O uso de caricaturas e charges como arma de guerra no século XIX



Hoje em dia, não raro, nos deparamos com jornais e revistas multicoloridos, sedutores, com grande quantidade de ilustrações que auxiliam o entendimento do texto e por vezes torna a leitura mero meio auxiliar, pois, na verdade, a imagem já disse tudo. Se o uso de imagens ainda é tão importante para a comunicação nos dias atuais, qual seria a sua relevância no final século XIX, onde quase 80% da população era considerada analfabeta?

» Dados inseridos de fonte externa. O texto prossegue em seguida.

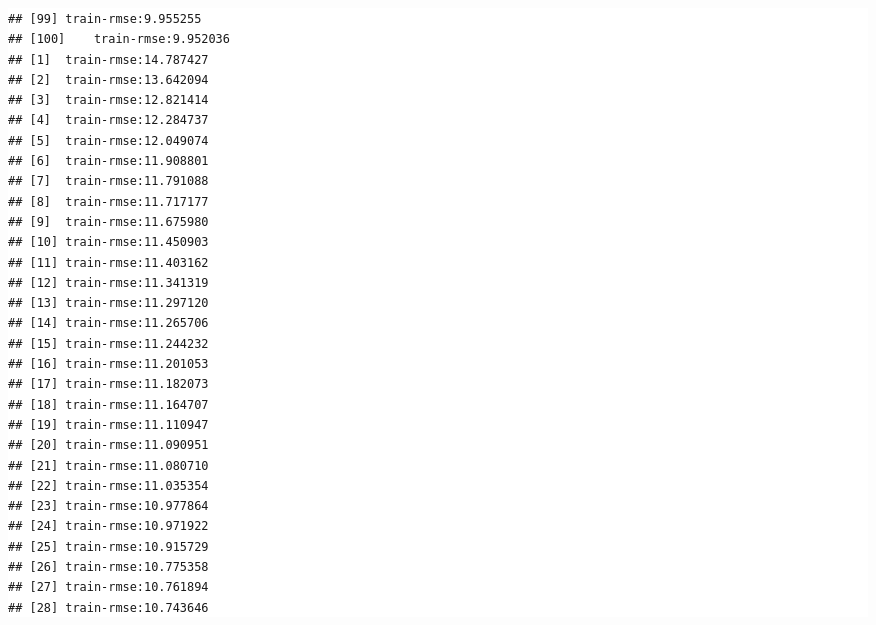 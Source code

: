     ## [99] train-rmse:9.955255 
    ## [100]    train-rmse:9.952036 
    ## [1]  train-rmse:14.787427 
    ## [2]  train-rmse:13.642094 
    ## [3]  train-rmse:12.821414 
    ## [4]  train-rmse:12.284737 
    ## [5]  train-rmse:12.049074 
    ## [6]  train-rmse:11.908801 
    ## [7]  train-rmse:11.791088 
    ## [8]  train-rmse:11.717177 
    ## [9]  train-rmse:11.675980 
    ## [10] train-rmse:11.450903 
    ## [11] train-rmse:11.403162 
    ## [12] train-rmse:11.341319 
    ## [13] train-rmse:11.297120 
    ## [14] train-rmse:11.265706 
    ## [15] train-rmse:11.244232 
    ## [16] train-rmse:11.201053 
    ## [17] train-rmse:11.182073 
    ## [18] train-rmse:11.164707 
    ## [19] train-rmse:11.110947 
    ## [20] train-rmse:11.090951 
    ## [21] train-rmse:11.080710 
    ## [22] train-rmse:11.035354 
    ## [23] train-rmse:10.977864 
    ## [24] train-rmse:10.971922 
    ## [25] train-rmse:10.915729 
    ## [26] train-rmse:10.775358 
    ## [27] train-rmse:10.761894 
    ## [28] train-rmse:10.743646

A Guerra do Paraguai foi um conflito que pode ser considerado importante em diferentes aspectos. Podemos citar estratégias militares, tecnologias em armamentos, e tantos outros elementos como a propaganda. Falamos de um momento histórico em que a imprensa passava a ter tecnologia para reproduzir imagens em seus periódicos de larga escala. É sobre isso que trata a pesquisa que deu origem ao livro do historiador Edgley de Paula, "Guerra na Imprensa ou Imprensa na Guerra?" que no presente texto introduz o tema, nos convidando a observar sob a ótica iconográfica esse conflito tão marcante na construção das identidades dos povos do cone sul da América: Argentina, Brasil, Paraguai e Uruguai. 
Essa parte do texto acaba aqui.